Rabbia dopo il voltafaccia dei giudici brasiliani: "Ci negano la giustizia"

Lo sfogo amaro delle vittime di Battisti: «È un criminale. Ma chi lo protegge?»

San Paolo - «Le faccio una domanda che mi tormenta da quando mio padre è morto: chi protegge Battisti?». Mi chiama su WhatsApp dopo avere appreso dell'ennesimo dietrofront della giustizia brasiliana, Adriano Sabbadin, figlio di Lino che - quando il 16 febbraio del 1979 Battisti lo ammazzò a Caltana di Santa Maria di Sala (Ve) - non era un imperialista ma si guadagnava da vivere facendo il macellaio. «Sono affranto dall'ennesima beffa che arriva dal Brasile, uno sfregio per noi vittime di quello che io chiamo ancora oggi terrorista» continua con voce rotta dall'emozione Adriano, che oggi gestisce la stessa macelleria dove trovò la morte suo papà. Non dice «ex terrorista» come scrivo, mentre cerco spiegazioni plausibili alla sua domanda «i servizi francesi nella fuga in Brasile, poi il soccorso rosso internazionale con Lula come pedina fondamentale» e chiedo cosa intenda fare ora. «Alcuni consigliano di farmi giustizia da solo, ma gli insegnamenti che mi ha dato mio padre e i valori che mi ha trasmesso me lo impediscono categoricamente. La mia coscienza mi vieta di rispondere con la violenza alla violenza passata ma, a tal proposito, un'altra domanda ce l'ho: com'è possibile che la coscienza di Battisti non lo abbia mai portato a un pentimento?».

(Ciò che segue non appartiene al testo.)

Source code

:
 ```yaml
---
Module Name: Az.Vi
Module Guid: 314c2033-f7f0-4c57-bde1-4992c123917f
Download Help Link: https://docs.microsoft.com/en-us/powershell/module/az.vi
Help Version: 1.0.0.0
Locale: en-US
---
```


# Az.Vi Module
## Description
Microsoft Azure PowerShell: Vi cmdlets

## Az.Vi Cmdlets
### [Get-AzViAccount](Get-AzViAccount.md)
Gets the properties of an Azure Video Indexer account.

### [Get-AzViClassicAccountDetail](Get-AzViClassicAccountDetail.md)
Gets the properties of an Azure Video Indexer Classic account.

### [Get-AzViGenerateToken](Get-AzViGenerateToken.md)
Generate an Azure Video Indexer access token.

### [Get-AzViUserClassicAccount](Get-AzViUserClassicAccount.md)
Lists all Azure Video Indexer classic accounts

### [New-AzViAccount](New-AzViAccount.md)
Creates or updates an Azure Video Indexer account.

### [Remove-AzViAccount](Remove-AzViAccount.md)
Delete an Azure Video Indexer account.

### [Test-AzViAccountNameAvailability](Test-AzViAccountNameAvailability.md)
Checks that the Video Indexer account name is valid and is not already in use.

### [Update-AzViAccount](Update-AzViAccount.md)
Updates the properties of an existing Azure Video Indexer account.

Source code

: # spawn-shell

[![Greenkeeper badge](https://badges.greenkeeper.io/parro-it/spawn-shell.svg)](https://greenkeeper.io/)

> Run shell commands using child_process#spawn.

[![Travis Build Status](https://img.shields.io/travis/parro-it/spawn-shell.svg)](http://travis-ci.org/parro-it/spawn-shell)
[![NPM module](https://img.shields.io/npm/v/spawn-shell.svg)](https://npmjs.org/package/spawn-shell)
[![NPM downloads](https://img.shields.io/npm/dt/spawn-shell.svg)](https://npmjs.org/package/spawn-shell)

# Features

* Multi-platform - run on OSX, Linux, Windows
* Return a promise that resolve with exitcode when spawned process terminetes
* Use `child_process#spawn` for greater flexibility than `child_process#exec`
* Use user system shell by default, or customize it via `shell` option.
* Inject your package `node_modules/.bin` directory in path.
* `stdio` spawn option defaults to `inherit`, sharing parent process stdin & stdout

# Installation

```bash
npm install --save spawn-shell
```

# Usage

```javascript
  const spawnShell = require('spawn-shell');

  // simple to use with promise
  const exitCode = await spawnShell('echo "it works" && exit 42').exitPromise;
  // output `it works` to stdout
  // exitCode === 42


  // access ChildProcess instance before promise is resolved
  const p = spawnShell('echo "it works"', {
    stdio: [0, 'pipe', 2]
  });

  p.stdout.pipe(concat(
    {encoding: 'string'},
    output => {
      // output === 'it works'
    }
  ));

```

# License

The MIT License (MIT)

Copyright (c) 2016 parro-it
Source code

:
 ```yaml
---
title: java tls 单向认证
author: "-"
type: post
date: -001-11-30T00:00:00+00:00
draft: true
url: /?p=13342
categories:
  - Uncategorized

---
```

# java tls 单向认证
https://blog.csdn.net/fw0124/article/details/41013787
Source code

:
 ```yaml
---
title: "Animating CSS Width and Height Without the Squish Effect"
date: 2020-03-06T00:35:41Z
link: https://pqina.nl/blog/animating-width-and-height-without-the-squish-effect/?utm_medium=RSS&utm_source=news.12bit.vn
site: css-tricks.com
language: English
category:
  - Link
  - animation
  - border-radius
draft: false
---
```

Infine, un'ultima considerazione: «Cos'è migliorato per il popolo che lui diceva di rappresentare con l'esecuzione a sangue freddo di un semplice macellaio come mio papà?». Oltre allo sdegno verso il Tribunale Superiore di Giustizia brasiliano (Stj) che martedì scorso ha deciso di rendere di nuovo Battisti un uomo libero togliendogli tutti i controlli atti a evitarne l'ennesima fuga, Adriano ha dunque solo domande, tutte amare, tutte provenienti dal cuore, mentre le risposte le attende dalla giustizia terrena, ammesso che esista. Alberto Torreggiani, figlio di Pierluigi, il gioielliere ucciso lo stesso giorno di Lino Sabbadin, è l'unico da quel giorno a portare, visibili, i segni della brutalità assassina dei Pac, i Proletari armati per il comunismo di Battisti. Che fu condannato in tal caso non per aver premuto il grilletto ma per essere stato il mandante dell'esecuzione, mentre Alberto grazie alla sua volontà ha una vita intensa, fatta di viaggi per lavoro, ma da allora è costretto su una sedia a rotelle. Lo chiamiamo, sottoscrive le parole piene di domande Adriano, aggiungendo che «è complicato trovare una logica nella giustizia brasiliana» oltre a essere «incomprensibile l'idea che Battisti non possa fuggire di nuovo, quando ci ha provato appena 6 mesi fa». Ha la voce stanca Alberto, e lo confermano le sue parole. «Siamo alle solite e sono stufo di rovinarmi il fegato per una causa che, al di là dei periodi elettorali, interessa poco o nulla anche ai politici italiani». Un concetto ribadito anche da Maurizio Campagna, fratello di Andrea, trucidato per mano di Battisti il 19 aprile 1979.

Che anche lui ha una sola richiesta «non definirlo più un ex terrorista perché è solo un criminale».